On September 9, Team Cherry itself seemingly admitted it went a bit overboard by promising nerfs to several bosses, which will arrive with the game’s first update. If the difficulty debate hadn’t already dominated early Silksong discourse, that announcement certainly pushed it front and center.

Two key questions have emerged from all this chatter, both of which go beyond the game itself: how much difficulty is too much? And are parts of Silksong‘s design outdated?

What makes Hollow Knight: Silksong so difficult

As the sheer variety of player complaints about Silksong’s difficulty illustrates, there’s no one single thing that’s responsible for the game feeling so brutal at times. Instead, the challenge is a combination of factors, which we can categorize into four groups.

Abundance of double damage

Hollow Knight had a dozen enemies that did double mask damage. 12… out of 164. Silksong has over 200 enemies, and while the exact number is still unknown, anecdotal impressions suggest at least half of them deal double damage.

Hollow Knight enemy threat level tier list.
Hollow Knight enemies that would do double damage in Silksong (Image via Reddit)
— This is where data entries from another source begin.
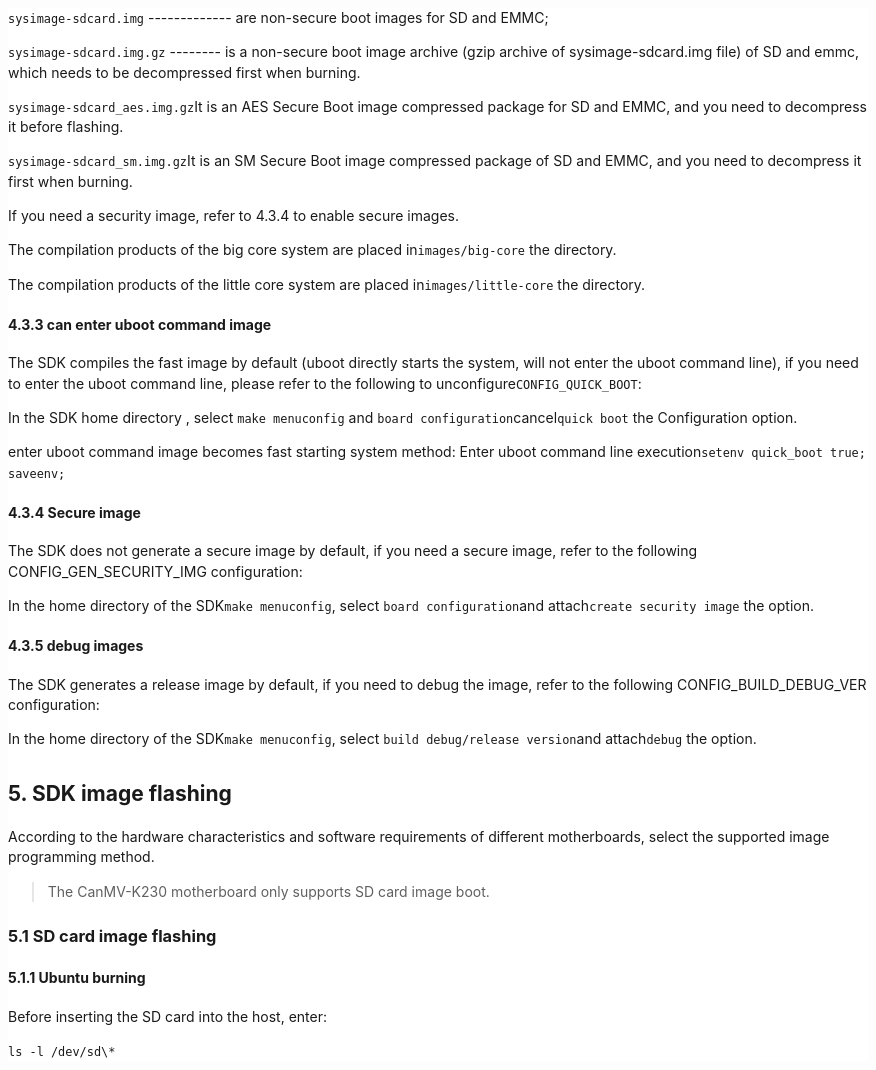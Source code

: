 `sysimage-sdcard.img` ------------- are non-secure boot images for SD and EMMC;

`sysimage-sdcard.img.gz` -------- is a non-secure boot image archive (gzip archive of sysimage-sdcard.img file) of SD and emmc, which needs to be decompressed first when burning.

`sysimage-sdcard_aes.img.gz`It is an AES Secure Boot image compressed package for SD and EMMC, and you need to decompress it before flashing.

`sysimage-sdcard_sm.img.gz`It is an SM Secure Boot image compressed package of SD and EMMC, and you need to decompress it first when burning.

If you need a security image, refer to 4.3.4 to enable secure images.

The compilation products of the big core system are placed in`images/big-core` the directory.

The compilation products of the little core system are placed in`images/little-core` the directory.

#### 4.3.3 can enter uboot command image

The SDK compiles the fast image by default (uboot directly starts the system, will not enter the uboot command line), if you need to enter the uboot command line, please refer to the following to unconfigure`CONFIG_QUICK_BOOT`:

In the SDK home directory , select `make menuconfig` and `board configuration`cancel`quick boot` the Configuration option.

enter uboot command image becomes fast starting system method: Enter uboot command line execution`setenv quick_boot true;saveenv;`

#### 4.3.4 Secure image

The SDK does not generate a secure image by default, if you need a secure image, refer to the following CONFIG_GEN_SECURITY_IMG configuration:

In the home directory of the SDK`make menuconfig`, select `board configuration`and attach`create security image` the option.

#### 4.3.5 debug images

The SDK generates a release image by default, if you need to debug the image, refer to the following CONFIG_BUILD_DEBUG_VER configuration:

In the home directory of the SDK`make menuconfig`, select `build debug/release version`and attach`debug` the option.

## 5. SDK image flashing

According to the hardware characteristics and software requirements of different motherboards, select the supported image programming method.
> The CanMV-K230 motherboard only supports SD card image boot.

### 5.1 SD card image flashing

#### 5.1.1 Ubuntu burning

Before inserting the SD card into the host, enter:

`ls -l /dev/sd\*`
In practice, the five masks you start with are basically just three real masks of health—especially once environmental hazards start dealing two points of damage only a few hours into the game.

Without spoiling too much, things get even worse later on, with certain bosses taking up to 3 masks of damage in a single hit. In the meantime, if you combine two-mask attacks with contact damage that also does two masks and stacks with hits, you get a recipe for getting deleted in a blink.

Lack of health and damage upgrades in early game

The double damage would be much less of an issue if players were able to get significantly stronger from exploration in the early game. Treating exploration as an interactive difficulty slider is something many metroidvanias do.

Silksong has different ideas. You still get stronger by being a diligent explorer, but your upgrades are very backloaded.

During the entirety of Act 1, you can obtain exactly one extra mask and one Needle damage upgrade. That’s 25% of available upgrades on both fronts. You’re likely to face around a dozen bosses by that point. Some will give you a really bad time, making you doubt yourself, thinking you must have missed something important.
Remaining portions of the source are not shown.